▸ **Work request**
All lines from the one with "- [Native App" through the last line of the data below should be copied exactly; please add nothing.

Top of Data for analysis

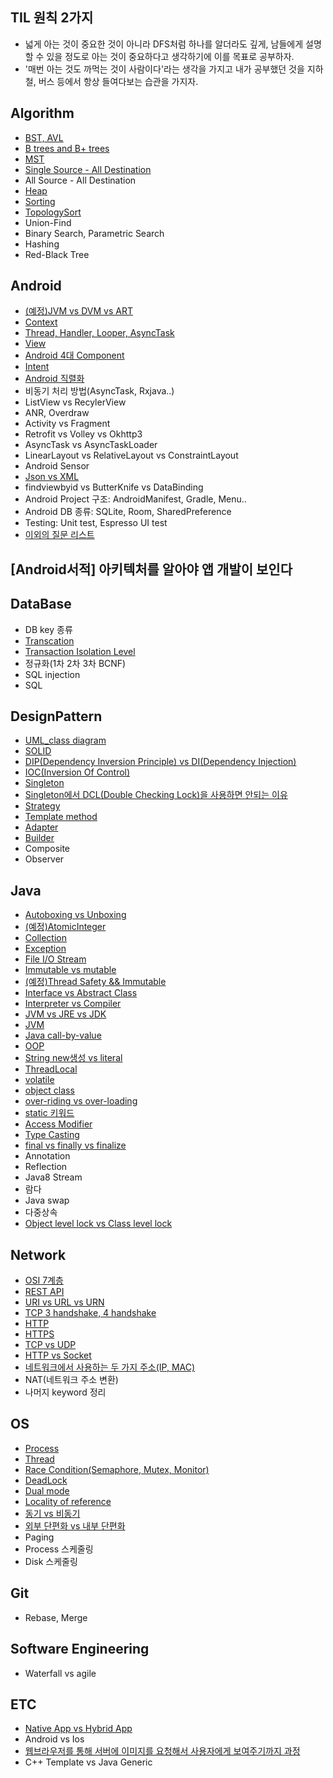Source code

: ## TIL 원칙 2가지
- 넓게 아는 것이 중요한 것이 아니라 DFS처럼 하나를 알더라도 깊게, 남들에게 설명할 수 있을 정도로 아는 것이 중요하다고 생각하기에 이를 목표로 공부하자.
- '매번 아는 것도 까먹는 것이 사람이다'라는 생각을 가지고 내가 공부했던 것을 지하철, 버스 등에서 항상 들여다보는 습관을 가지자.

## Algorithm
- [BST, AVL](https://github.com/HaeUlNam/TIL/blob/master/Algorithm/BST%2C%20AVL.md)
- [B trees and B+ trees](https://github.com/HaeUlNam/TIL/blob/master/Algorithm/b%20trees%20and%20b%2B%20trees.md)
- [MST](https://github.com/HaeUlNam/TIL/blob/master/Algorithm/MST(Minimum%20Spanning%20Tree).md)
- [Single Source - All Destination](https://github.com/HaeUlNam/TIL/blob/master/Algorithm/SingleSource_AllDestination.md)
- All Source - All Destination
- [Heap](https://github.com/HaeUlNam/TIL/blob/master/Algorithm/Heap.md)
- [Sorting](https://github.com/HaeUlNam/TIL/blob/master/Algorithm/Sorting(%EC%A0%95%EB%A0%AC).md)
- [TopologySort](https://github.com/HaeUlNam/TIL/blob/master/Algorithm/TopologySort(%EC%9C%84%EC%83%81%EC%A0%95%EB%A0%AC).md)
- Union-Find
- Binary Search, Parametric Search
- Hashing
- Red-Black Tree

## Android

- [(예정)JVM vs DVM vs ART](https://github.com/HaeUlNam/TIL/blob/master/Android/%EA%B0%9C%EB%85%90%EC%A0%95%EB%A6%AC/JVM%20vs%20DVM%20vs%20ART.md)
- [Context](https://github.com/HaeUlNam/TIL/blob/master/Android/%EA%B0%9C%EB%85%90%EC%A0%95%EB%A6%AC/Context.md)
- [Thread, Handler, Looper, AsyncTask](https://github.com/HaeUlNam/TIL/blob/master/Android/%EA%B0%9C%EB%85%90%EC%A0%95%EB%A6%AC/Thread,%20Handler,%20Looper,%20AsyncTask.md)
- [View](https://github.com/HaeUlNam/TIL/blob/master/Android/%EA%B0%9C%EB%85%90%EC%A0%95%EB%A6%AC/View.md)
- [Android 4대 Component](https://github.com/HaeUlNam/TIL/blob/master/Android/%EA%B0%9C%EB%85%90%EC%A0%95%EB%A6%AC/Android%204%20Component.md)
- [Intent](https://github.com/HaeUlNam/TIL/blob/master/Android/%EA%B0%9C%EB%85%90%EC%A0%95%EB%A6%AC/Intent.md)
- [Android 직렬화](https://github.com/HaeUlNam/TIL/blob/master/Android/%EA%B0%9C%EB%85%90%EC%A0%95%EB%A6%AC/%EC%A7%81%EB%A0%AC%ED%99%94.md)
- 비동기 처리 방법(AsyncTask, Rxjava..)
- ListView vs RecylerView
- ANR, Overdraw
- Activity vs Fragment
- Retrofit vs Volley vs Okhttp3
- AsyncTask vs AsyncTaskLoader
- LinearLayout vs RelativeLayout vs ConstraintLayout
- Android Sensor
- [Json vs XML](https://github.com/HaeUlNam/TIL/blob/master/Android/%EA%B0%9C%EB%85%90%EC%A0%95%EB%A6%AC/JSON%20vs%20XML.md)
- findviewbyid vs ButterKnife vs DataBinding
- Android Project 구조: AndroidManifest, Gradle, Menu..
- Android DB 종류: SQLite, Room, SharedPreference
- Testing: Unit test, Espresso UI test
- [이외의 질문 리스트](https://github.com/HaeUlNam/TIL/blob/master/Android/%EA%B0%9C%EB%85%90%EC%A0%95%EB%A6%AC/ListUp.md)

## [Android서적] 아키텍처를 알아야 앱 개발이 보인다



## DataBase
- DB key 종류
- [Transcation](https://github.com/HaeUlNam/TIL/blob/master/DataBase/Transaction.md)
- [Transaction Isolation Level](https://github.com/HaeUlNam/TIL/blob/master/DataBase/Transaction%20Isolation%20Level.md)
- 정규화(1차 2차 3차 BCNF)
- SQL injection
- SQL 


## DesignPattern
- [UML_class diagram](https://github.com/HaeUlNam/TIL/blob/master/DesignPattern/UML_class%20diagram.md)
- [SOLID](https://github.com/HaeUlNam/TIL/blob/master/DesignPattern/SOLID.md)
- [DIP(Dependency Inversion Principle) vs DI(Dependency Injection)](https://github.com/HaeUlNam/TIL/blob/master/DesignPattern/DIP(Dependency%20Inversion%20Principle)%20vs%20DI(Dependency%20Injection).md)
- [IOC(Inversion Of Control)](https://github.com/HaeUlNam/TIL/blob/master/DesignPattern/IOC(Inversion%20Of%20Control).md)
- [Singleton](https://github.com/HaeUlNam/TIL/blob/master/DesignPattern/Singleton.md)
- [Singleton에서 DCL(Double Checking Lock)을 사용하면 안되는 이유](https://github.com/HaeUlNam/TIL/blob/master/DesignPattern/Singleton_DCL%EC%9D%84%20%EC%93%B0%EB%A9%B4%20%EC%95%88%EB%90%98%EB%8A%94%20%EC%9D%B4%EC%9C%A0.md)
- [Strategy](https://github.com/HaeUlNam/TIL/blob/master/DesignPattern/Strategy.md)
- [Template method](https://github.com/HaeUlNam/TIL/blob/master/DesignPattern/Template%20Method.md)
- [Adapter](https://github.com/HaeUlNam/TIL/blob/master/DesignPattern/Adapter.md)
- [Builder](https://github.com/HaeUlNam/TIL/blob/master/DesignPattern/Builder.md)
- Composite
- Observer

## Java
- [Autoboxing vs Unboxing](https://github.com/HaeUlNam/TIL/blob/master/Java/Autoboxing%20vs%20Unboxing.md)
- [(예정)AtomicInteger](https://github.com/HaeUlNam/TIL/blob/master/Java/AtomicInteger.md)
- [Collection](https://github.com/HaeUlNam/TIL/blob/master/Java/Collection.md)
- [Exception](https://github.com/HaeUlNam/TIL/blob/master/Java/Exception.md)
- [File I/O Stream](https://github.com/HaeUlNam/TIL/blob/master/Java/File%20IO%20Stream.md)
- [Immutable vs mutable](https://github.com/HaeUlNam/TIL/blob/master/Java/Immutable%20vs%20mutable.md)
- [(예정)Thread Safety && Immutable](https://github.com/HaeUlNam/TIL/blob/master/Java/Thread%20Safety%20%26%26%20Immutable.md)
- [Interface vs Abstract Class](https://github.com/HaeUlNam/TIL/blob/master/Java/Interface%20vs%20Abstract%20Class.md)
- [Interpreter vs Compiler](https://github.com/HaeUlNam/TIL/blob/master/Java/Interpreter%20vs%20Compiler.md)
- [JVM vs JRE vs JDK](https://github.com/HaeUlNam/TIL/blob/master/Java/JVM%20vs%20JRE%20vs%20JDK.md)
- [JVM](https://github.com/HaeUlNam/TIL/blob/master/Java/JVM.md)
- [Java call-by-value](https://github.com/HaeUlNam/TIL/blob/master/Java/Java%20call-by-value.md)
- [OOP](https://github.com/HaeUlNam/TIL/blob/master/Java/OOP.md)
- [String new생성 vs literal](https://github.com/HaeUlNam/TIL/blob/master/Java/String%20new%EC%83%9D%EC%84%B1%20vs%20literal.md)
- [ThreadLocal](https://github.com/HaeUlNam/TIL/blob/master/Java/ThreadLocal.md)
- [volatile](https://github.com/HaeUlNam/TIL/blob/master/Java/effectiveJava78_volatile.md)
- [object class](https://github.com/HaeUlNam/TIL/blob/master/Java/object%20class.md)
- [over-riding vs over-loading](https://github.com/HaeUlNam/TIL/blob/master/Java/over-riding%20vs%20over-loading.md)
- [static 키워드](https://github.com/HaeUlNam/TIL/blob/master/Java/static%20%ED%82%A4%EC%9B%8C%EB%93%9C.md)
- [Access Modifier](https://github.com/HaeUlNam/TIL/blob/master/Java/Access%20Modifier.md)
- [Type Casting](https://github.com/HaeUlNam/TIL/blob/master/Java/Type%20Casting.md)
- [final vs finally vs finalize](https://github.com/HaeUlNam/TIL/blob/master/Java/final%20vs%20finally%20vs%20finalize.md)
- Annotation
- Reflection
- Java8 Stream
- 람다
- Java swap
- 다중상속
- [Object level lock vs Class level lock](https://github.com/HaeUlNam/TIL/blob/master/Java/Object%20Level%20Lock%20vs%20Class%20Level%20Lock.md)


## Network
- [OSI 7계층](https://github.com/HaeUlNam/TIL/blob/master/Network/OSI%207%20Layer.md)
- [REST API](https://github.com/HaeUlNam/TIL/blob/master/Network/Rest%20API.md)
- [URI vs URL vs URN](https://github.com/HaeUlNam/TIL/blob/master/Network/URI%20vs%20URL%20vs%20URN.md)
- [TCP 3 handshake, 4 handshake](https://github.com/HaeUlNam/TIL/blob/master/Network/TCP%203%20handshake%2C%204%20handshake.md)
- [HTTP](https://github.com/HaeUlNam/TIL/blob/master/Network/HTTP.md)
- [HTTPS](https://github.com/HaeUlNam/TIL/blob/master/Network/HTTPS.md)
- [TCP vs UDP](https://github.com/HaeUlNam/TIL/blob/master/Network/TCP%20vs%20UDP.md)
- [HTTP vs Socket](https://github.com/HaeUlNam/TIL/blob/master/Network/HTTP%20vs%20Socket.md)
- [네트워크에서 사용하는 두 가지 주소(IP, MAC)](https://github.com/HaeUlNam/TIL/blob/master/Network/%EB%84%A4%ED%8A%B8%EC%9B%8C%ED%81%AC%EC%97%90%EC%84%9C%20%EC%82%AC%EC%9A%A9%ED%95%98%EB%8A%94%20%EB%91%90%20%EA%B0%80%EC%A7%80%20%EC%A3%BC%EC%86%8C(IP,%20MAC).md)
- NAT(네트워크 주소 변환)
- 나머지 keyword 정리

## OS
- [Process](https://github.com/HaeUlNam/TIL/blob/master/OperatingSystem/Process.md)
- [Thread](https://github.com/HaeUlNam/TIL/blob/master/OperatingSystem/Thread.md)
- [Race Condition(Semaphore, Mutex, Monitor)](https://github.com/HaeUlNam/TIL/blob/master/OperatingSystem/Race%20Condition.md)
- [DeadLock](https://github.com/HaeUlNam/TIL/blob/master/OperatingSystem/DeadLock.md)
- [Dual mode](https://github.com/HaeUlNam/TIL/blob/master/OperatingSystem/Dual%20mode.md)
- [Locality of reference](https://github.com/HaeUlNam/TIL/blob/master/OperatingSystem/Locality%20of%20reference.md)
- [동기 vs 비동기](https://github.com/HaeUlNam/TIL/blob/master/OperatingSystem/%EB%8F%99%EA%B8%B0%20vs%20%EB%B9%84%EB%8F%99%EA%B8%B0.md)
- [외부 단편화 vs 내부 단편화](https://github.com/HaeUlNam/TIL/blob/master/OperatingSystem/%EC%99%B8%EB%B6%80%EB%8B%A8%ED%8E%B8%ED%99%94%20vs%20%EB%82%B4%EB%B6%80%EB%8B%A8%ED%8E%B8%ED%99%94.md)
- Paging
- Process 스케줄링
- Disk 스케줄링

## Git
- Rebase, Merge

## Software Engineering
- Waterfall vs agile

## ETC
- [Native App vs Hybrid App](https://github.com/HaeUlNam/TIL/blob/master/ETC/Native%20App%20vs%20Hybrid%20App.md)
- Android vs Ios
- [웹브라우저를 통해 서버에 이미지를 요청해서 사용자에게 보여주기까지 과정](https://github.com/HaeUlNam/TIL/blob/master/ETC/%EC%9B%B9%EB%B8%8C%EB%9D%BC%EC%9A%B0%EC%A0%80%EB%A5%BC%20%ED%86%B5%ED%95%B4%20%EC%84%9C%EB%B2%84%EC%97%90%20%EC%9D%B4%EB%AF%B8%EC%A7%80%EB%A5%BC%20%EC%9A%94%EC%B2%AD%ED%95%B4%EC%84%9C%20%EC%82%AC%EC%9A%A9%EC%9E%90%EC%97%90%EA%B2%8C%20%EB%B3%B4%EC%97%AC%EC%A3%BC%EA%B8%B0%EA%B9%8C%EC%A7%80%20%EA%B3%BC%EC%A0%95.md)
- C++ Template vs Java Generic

Bottom of Data for analysis

▸ **Solution for this exercise**
- [Native App vs Hybrid App](https://github.com/HaeUlNam/TIL/blob/master/ETC/Native%20App%20vs%20Hybrid%20App.md)
- Android vs Ios
- [웹브라우저를 통해 서버에 이미지를 요청해서 사용자에게 보여주기까지 과정](https://github.com/HaeUlNam/TIL/blob/master/ETC/%EC%9B%B9%EB%B8%8C%EB%9D%BC%EC%9A%B0%EC%A0%80%EB%A5%BC%20%ED%86%B5%ED%95%B4%20%EC%84%9C%EB%B2%84%EC%97%90%20%EC%9D%B4%EB%AF%B8%EC%A7%80%EB%A5%BC%20%EC%9A%94%EC%B2%AD%ED%95%B4%EC%84%9C%20%EC%82%AC%EC%9A%A9%EC%9E%90%EC%97%90%EA%B2%8C%20%EB%B3%B4%EC%97%AC%EC%A3%BC%EA%B8%B0%EA%B9%8C%EC%A7%80%20%EA%B3%BC%EC%A0%95.md)
- C++ Template vs Java Generic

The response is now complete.